Transparent Machine Learning Predictions
Other machine learning methods provide a prediction – simMachines provides much more. With every machine learning prediction, our technology reveals the justification for the prediction – or “the Why” – providing insights into what factors are driving the prediction, listed in weighted factor sequence. The nearest neighbors for that prediction are also provided by distance, with keys that tie back to each nearest neighbor object in your database.
“Having transparency into why predictions are made is pretty high on the list. That goes back to believability: you need to have transparency to see how you got there. It can’t be a black box, that’s when you lose everybody.”
– Director of Shopper Marketing Initiatives, CPG company
Capture The Customer Moment With Dynamic Predictive Segmentation, a January 2018 commissioned study conducted by Forrester Consulting on behalf of simMachines
What Makes Us Different: Similarity-Based Machine Learning
simMachines uses a proprietary similarity-based machine learning (nearest neighbor) method vs. decision trees or neural networks, to provide the Why behind every machine learning prediction. No other machine learning method can provide “the Why” at a local level.
The similarity of an object to another (nearest neighbor) is commonly employed in customer segmentation, using statistical modeling techniques, as the Why factors behind the similarity of two objects is critical for downstream marketing actions to occur. When applied in machine learning, the same value is provided. However, historically, similarity-based approached could not scale because of the Curse of Dimensionality. simMachines is the first and only technology to solve this problem.
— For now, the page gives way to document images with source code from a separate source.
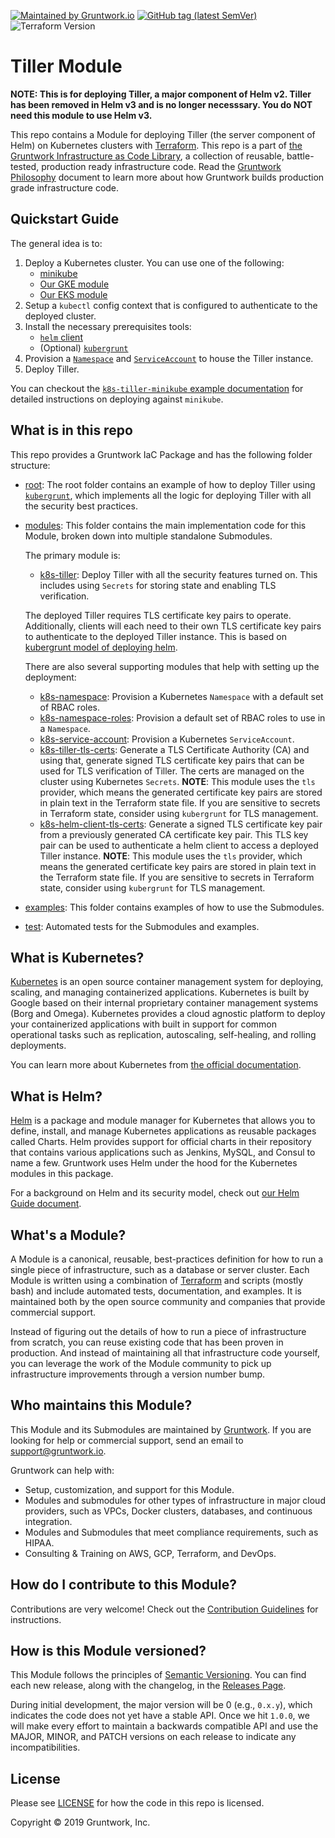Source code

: [![Maintained by Gruntwork.io](https://img.shields.io/badge/maintained%20by-gruntwork.io-%235849a6.svg)](https://gruntwork.io/?ref=repo_terraform_kubernetes_helm)
[![GitHub tag (latest SemVer)](https://img.shields.io/github/tag/gruntwork-io/terraform-kubernetes-helm.svg?label=latest)](https://github.com/gruntwork-io/terraform-kubernetes-helm/releases/latest)
![Terraform Version](https://img.shields.io/badge/tf-%3E%3D0.12.0-blue.svg)

# Tiller Module

<!-- NOTE: We use absolute linking here instead of relative linking, because the terraform registry does not support
           relative linking correctly.
-->

**NOTE: This is for deploying Tiller, a major component of Helm v2. Tiller has been removed in Helm v3 and is no longer necesssary. You do NOT need this module to use Helm v3.**

This repo contains a Module for deploying Tiller (the server component of Helm) on Kubernetes clusters with
[Terraform](https://www.terraform.io).  This repo is a part of [the Gruntwork Infrastructure as Code
Library](https://gruntwork.io/infrastructure-as-code-library/), a collection of reusable, battle-tested, production
ready infrastructure code. Read the [Gruntwork
Philosophy](https://github.com/gruntwork-io/terraform-kubernetes-helm/blob/master/GRUNTWORK_PHILOSOPHY.md) document to
learn more about how Gruntwork builds production grade infrastructure code.


## Quickstart Guide

The general idea is to:

1. Deploy a Kubernetes cluster. You can use one of the following:
    - [minikube](https://kubernetes.io/docs/tasks/tools/install-minikube/)
    - [Our GKE module](https://github.com/gruntwork-io/terraform-google-gke/)
    - [Our EKS module](https://github.com/gruntwork-io/terraform-aws-eks/)
1. Setup a `kubectl` config context that is configured to authenticate to the deployed cluster.
1. Install the necessary prerequisites tools:
    - [`helm` client](https://docs.helm.sh/using_helm/#install-helm)
    - (Optional) [`kubergrunt`](https://github.com/gruntwork-io/kubergrunt#installation)
1. Provision a [`Namespace`](https://kubernetes.io/docs/concepts/overview/working-with-objects/namespaces/) and
   [`ServiceAccount`](https://kubernetes.io/docs/tasks/configure-pod-container/configure-service-account/) to house the
   Tiller instance.
1. Deploy Tiller.

You can checkout the [`k8s-tiller-minikube` example
documentation](https://github.com/gruntwork-io/terraform-kubernetes-helm/tree/master/examples/k8s-tiller-minikube) for
detailed instructions on deploying against `minikube`.


## What is in this repo

This repo provides a Gruntwork IaC Package and has the following folder structure:

* [root](https://github.com/gruntwork-io/terraform-kubernetes-helm): The root folder contains an example of how to
  deploy Tiller using [`kubergrunt`](https://github.com/gruntwork-io/kubergrunt), which implements all the logic for
  deploying Tiller with all the security best practices.
* [modules](https://github.com/gruntwork-io/terraform-kubernetes-helm/tree/master/modules): This folder contains the
  main implementation code for this Module, broken down into multiple standalone Submodules.

  The primary module is:

    * [k8s-tiller](https://github.com/gruntwork-io/terraform-kubernetes-helm/tree/master/modules/k8s-tiller): Deploy
      Tiller with all the security features turned on. This includes using `Secrets` for storing state and enabling TLS
      verification.

    The deployed Tiller requires TLS certificate key pairs to operate. Additionally, clients will each need to their
    own TLS certificate key pairs to authenticate to the deployed Tiller instance. This is based on [kubergrunt model of
    deploying helm](https://github.com/gruntwork-io/kubergrunt/blob/master/HELM_GUIDE.md).

    There are also several supporting modules that help with setting up the deployment:

    * [k8s-namespace](https://github.com/gruntwork-io/terraform-kubernetes-helm/tree/master/modules/k8s-namespace):
      Provision a Kubernetes `Namespace` with a default set of RBAC roles.
    * [k8s-namespace-roles](https://github.com/gruntwork-io/terraform-kubernetes-helm/tree/master/modules/k8s-namespace-roles):
      Provision a default set of RBAC roles to use in a `Namespace`.
    * [k8s-service-account](https://github.com/gruntwork-io/terraform-kubernetes-helm/tree/master/modules/k8s-service-account):
      Provision a Kubernetes `ServiceAccount`.
    * [k8s-tiller-tls-certs](https://github.com/gruntwork-io/terraform-kubernetes-helm/tree/master/modules/k8s-tiller-tls-certs):
      Generate a TLS Certificate Authority (CA) and using that, generate signed TLS certificate key pairs that can be
      used for TLS verification of Tiller. The certs are managed on the cluster using Kubernetes `Secrets`. **NOTE**:
      This module uses the `tls` provider, which means the generated certificate key pairs are stored in plain text in
      the Terraform state file. If you are sensitive to secrets in Terraform state, consider using `kubergrunt` for TLS
      management.
    * [k8s-helm-client-tls-certs](https://github.com/gruntwork-io/terraform-kubernetes-helm/tree/master/modules/k8s-helm-client-tls-certs):
      Generate a signed TLS certificate key pair from a previously generated CA certificate key pair. This TLS key pair
      can be used to authenticate a helm client to access a deployed Tiller instance. **NOTE**: This module uses the
      `tls` provider, which means the generated certificate key pairs are stored in plain text in the Terraform state
      file. If you are sensitive to secrets in Terraform state, consider using `kubergrunt` for TLS management.

* [examples](https://github.com/gruntwork-io/terraform-kubernetes-helm/tree/master/examples): This folder contains
  examples of how to use the Submodules.
* [test](https://github.com/gruntwork-io/terraform-kubernetes-helm/tree/master/test): Automated tests for the Submodules
  and examples.


## What is Kubernetes?

[Kubernetes](https://kubernetes.io) is an open source container management system for deploying, scaling, and managing
containerized applications. Kubernetes is built by Google based on their internal proprietary container management
systems (Borg and Omega). Kubernetes provides a cloud agnostic platform to deploy your containerized applications with
built in support for common operational tasks such as replication, autoscaling, self-healing, and rolling deployments.

You can learn more about Kubernetes from [the official documentation](https://kubernetes.io/docs/tutorials/kubernetes-basics/).


## What is Helm?

[Helm](https://helm.sh/) is a package and module manager for Kubernetes that allows you to define, install, and manage
Kubernetes applications as reusable packages called Charts. Helm provides support for official charts in their
repository that contains various applications such as Jenkins, MySQL, and Consul to name a few. Gruntwork uses Helm
under the hood for the Kubernetes modules in this package.

For a background on Helm and its security model, check out [our Helm Guide
document](https://github.com/gruntwork-io/kubergrunt/blob/master/HELM_GUIDE.md).

<!-- TODO: ## What parts of the Production Grade Infrastructure Checklist are covered by this Module? -->


## What's a Module?

A Module is a canonical, reusable, best-practices definition for how to run a single piece of infrastructure, such
as a database or server cluster. Each Module is written using a combination of [Terraform](https://www.terraform.io/)
and scripts (mostly bash) and include automated tests, documentation, and examples. It is maintained both by the open
source community and companies that provide commercial support.

Instead of figuring out the details of how to run a piece of infrastructure from scratch, you can reuse
existing code that has been proven in production. And instead of maintaining all that infrastructure code yourself,
you can leverage the work of the Module community to pick up infrastructure improvements through
a version number bump.


## Who maintains this Module?

This Module and its Submodules are maintained by [Gruntwork](http://www.gruntwork.io/). If you are looking for help or
commercial support, send an email to
[support@gruntwork.io](mailto:support@gruntwork.io?Subject=Tiller%20Module).

Gruntwork can help with:

* Setup, customization, and support for this Module.
* Modules and submodules for other types of infrastructure in major cloud providers, such as VPCs, Docker clusters,
  databases, and continuous integration.
* Modules and Submodules that meet compliance requirements, such as HIPAA.
* Consulting & Training on AWS, GCP, Terraform, and DevOps.


## How do I contribute to this Module?

Contributions are very welcome! Check out the [Contribution
Guidelines](https://github.com/gruntwork-io/terraform-kubernetes-helm/blob/master/CONTRIBUTING.md) for instructions.


## How is this Module versioned?

This Module follows the principles of [Semantic Versioning](http://semver.org/). You can find each new release, along
with the changelog, in the [Releases Page](https://github.com/gruntwork-io/terraform-kubernetes-helm/releases).

During initial development, the major version will be 0 (e.g., `0.x.y`), which indicates the code does not yet have a
stable API. Once we hit `1.0.0`, we will make every effort to maintain a backwards compatible API and use the MAJOR,
MINOR, and PATCH versions on each release to indicate any incompatibilities.


## License

Please see [LICENSE](https://github.com/gruntwork-io/terraform-kubernetes-helm/blob/master/LICENSE) for how the code in
this repo is licensed.

Copyright &copy; 2019 Gruntwork, Inc.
Other machine learning methods do not compare
Inherent in this approach are multiple neurons that input objects to create an output. However, there is no way to know which input factor resulted in the output, so only the prediction can be provided, but not the Why factors behind the predictions.
Inherent in this approach is the requirement to build thousands of trees and then use gradient boosting methods to optimize across them. Single tree predictions aren’t very accurate and gradient boosting is time consuming, hard to maintain, and cannot carry forward the factors behind their predictions, due to complexity.